I am adding my RNN text classification model. I am using last state to classify text. Dataset is small I am using glove vector for embedding.

def rnn_inputs(FLAGS, input_data):
    with tf.variable_scope('rnn_inputs', reuse=True):
        W_input = tf.get_variable("W_input", [FLAGS.en_vocab_size, FLAGS.num_hidden_units])
    embeddings = tf.nn.embedding_lookup(W_input, input_data)
    return embeddings

    self.inputs_X = tf.placeholder(tf.int32, shape=[None, None, FLAGS.num_dim_input], name='inputs_X')
    self.targets_y = tf.placeholder(tf.float32, shape=[None, None], name='targets_y')
    self.dropout = tf.placeholder(tf.float32, name='dropout')
    self.seq_leng = tf.placeholder(tf.int32, shape=[None, ], name='seq_leng')

    with tf.name_scope("RNNcell"):
        stacked_cell = rnn_cell(FLAGS, self.dropout)

    with tf.name_scope("Inputs"):
        with tf.variable_scope('rnn_inputs'):
            W_input = tf.get_variable("W_input", [FLAGS.en_vocab_size, FLAGS.num_hidden_units], initializer=tf.truncated_normal_initializer(stddev=0.1))

        inputs = rnn_inputs(FLAGS, self.inputs_X)
        #initial_state = stacked_cell.zero_state(FLAGS.batch_size, tf.float32)

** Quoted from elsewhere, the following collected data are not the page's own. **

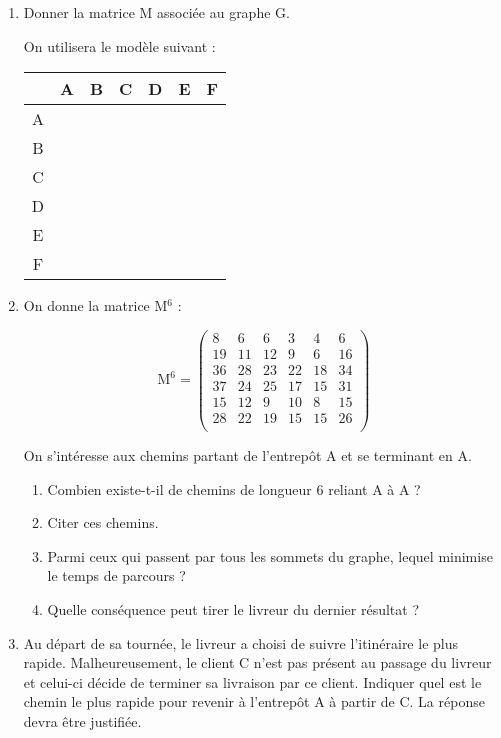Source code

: \documentclass[]{prof}
\begin{document}
\begin{enumerate} 
\item Donner la matrice M associée au graphe G.

On utilisera le modèle suivant :

\begin{center}
    \begin{tabular}{|*{7}{c|}}\cline{2-7}
    \multicolumn{1}{c|}{}%
        & A & B & C & D & E & F \\ \hline
    A   &   &   &   &   &   &   \\ \hline
    B   &   &   &   &   &   &   \\ \hline
    C   &   &   &   &   &   &   \\ \hline
    D   &   &   &   &   &   &   \\ \hline
    E   &   &   &   &   &   &   \\ \hline
    F   &   &   &   &   &   &   \\ \hline
    \end{tabular}
\end{center}

\item  On donne la matrice M$^6$ :

\[\text{M}^6 = 
\begin{pmatrix}
    8   &   6   &   6   &   3   &   4   &   6 \\
    19  &   11  &   12  &   9   &   6   &   16\\
    36  &   28  &   23  &   22  &   18  &   34\\
    37  &   24  &   25  &   17  &   15  &   31\\
    15  &   12  &   9   &   10  &   8   &   15\\
    28  &   22  &   19  &   15  &   15  &   26\\
\end{pmatrix}\]

On s'intéresse aux chemins partant de l'entrepôt A et se terminant en A.

   \begin{enumerate} 
   \item Combien existe-t-il de chemins de longueur 6 reliant A à A ?
   \item Citer ces chemins.
   \item Parmi ceux qui passent par tous les sommets du graphe, lequel minimise le temps de parcours ?
   \item Quelle conséquence peut tirer le livreur du dernier résultat ?
   \end{enumerate}
\item Au départ de sa tournée, le livreur a choisi de suivre l'itinéraire le plus rapide. Malheureusement, le client C n'est pas présent au passage du livreur et celui-ci décide de terminer sa livraison par ce client. Indiquer  quel est le chemin le plus rapide pour revenir à l'entrepôt A à partir de C. La réponse devra être justifiée.
\end{enumerate}
\end{document}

    with tf.name_scope("DynamicRnn"):
        # flat_inputs = tf.reshape(inputs, [FLAGS.batch_size, -1, FLAGS.num_hidden_units])
        flat_inputs = tf.transpose(tf.reshape(inputs, [-1, FLAGS.batch_size, FLAGS.num_hidden_units]), perm=[1, 0, 2])
        all_outputs, state = tf.nn.dynamic_rnn(cell=stacked_cell, inputs=flat_inputs, sequence_length=self.seq_leng, dtype=tf.float32)

        outputs = state[0]

    with tf.name_scope("Logits"):
        with tf.variable_scope('rnn_softmax'):
            W_softmax = tf.get_variable("W_softmax", [FLAGS.num_hidden_units, FLAGS.num_classes])
            b_softmax = tf.get_variable("b_softmax", [FLAGS.num_classes])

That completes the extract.